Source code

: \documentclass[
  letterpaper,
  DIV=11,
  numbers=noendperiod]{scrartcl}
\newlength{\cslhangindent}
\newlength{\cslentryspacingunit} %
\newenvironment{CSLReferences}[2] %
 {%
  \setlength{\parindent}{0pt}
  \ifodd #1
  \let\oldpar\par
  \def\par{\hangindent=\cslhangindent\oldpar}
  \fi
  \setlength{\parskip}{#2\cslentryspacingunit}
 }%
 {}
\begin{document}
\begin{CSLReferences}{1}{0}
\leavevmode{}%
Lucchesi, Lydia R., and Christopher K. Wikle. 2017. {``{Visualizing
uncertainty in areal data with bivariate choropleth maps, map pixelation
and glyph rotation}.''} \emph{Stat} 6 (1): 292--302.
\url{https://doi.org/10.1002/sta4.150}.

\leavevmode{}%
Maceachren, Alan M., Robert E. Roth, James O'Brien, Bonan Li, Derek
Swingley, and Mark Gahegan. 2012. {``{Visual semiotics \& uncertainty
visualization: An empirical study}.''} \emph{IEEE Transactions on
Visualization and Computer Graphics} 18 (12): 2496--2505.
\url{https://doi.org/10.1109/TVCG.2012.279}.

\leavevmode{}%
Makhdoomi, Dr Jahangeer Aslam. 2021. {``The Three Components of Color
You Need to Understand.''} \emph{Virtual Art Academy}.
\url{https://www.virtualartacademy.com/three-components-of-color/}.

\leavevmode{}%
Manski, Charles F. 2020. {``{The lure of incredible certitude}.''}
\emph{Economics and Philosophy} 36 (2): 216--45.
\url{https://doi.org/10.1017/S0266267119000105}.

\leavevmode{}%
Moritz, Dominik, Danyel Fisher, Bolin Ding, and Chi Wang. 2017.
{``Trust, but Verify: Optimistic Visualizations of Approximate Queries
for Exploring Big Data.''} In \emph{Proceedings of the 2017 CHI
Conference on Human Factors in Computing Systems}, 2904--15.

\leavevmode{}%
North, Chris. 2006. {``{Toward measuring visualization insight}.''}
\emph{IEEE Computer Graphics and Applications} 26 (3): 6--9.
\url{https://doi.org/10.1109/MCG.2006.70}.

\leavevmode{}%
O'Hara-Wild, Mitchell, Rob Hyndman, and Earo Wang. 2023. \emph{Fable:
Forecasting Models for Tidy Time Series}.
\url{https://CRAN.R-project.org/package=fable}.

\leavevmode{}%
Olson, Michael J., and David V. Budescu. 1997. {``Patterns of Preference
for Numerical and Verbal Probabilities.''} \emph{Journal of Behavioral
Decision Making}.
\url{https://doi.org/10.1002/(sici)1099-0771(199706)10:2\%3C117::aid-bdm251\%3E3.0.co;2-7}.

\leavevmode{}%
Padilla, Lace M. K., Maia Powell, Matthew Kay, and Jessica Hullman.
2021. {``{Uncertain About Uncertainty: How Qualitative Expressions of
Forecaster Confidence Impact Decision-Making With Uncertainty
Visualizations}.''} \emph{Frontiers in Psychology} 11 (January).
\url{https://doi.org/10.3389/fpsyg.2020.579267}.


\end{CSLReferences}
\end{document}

WORK INSTRUCTIONS: Output the lines above verbatim and in full.

RESULT OF THE TASK:
Source code

: \documentclass[
  letterpaper,
  DIV=11,
  numbers=noendperiod]{scrartcl}
\newlength{\cslhangindent}
\newlength{\cslentryspacingunit} %
\newenvironment{CSLReferences}[2] %
 {%
  \setlength{\parindent}{0pt}
  \ifodd #1
  \let\oldpar\par
  \def\par{\hangindent=\cslhangindent\oldpar}
  \fi
  \setlength{\parskip}{#2\cslentryspacingunit}
 }%
 {}
\begin{document}
\begin{CSLReferences}{1}{0}
\leavevmode{}%
Lucchesi, Lydia R., and Christopher K. Wikle. 2017. {``{Visualizing
uncertainty in areal data with bivariate choropleth maps, map pixelation
and glyph rotation}.''} \emph{Stat} 6 (1): 292--302.
\url{https://doi.org/10.1002/sta4.150}.

\leavevmode{}%
Maceachren, Alan M., Robert E. Roth, James O'Brien, Bonan Li, Derek
Swingley, and Mark Gahegan. 2012. {``{Visual semiotics \& uncertainty
visualization: An empirical study}.''} \emph{IEEE Transactions on
Visualization and Computer Graphics} 18 (12): 2496--2505.
\url{https://doi.org/10.1109/TVCG.2012.279}.

\leavevmode{}%
Makhdoomi, Dr Jahangeer Aslam. 2021. {``The Three Components of Color
You Need to Understand.''} \emph{Virtual Art Academy}.
\url{https://www.virtualartacademy.com/three-components-of-color/}.

\leavevmode{}%
Manski, Charles F. 2020. {``{The lure of incredible certitude}.''}
\emph{Economics and Philosophy} 36 (2): 216--45.
\url{https://doi.org/10.1017/S0266267119000105}.

\leavevmode{}%
Moritz, Dominik, Danyel Fisher, Bolin Ding, and Chi Wang. 2017.
{``Trust, but Verify: Optimistic Visualizations of Approximate Queries
for Exploring Big Data.''} In \emph{Proceedings of the 2017 CHI
Conference on Human Factors in Computing Systems}, 2904--15.

\leavevmode{}%
North, Chris. 2006. {``{Toward measuring visualization insight}.''}
\emph{IEEE Computer Graphics and Applications} 26 (3): 6--9.
\url{https://doi.org/10.1109/MCG.2006.70}.

\leavevmode{}%
O'Hara-Wild, Mitchell, Rob Hyndman, and Earo Wang. 2023. \emph{Fable:
Forecasting Models for Tidy Time Series}.
\url{https://CRAN.R-project.org/package=fable}.

\leavevmode{}%
Olson, Michael J., and David V. Budescu. 1997. {``Patterns of Preference
for Numerical and Verbal Probabilities.''} \emph{Journal of Behavioral
Decision Making}.
\url{https://doi.org/10.1002/(sici)1099-0771(199706)10:2\%3C117::aid-bdm251\%3E3.0.co;2-7}.

\leavevmode{}%
Padilla, Lace M. K., Maia Powell, Matthew Kay, and Jessica Hullman.
2021. {``{Uncertain About Uncertainty: How Qualitative Expressions of
Forecaster Confidence Impact Decision-Making With Uncertainty
Visualizations}.''} \emph{Frontiers in Psychology} 11 (January).
\url{https://doi.org/10.3389/fpsyg.2020.579267}.


\end{CSLReferences}
\end{document}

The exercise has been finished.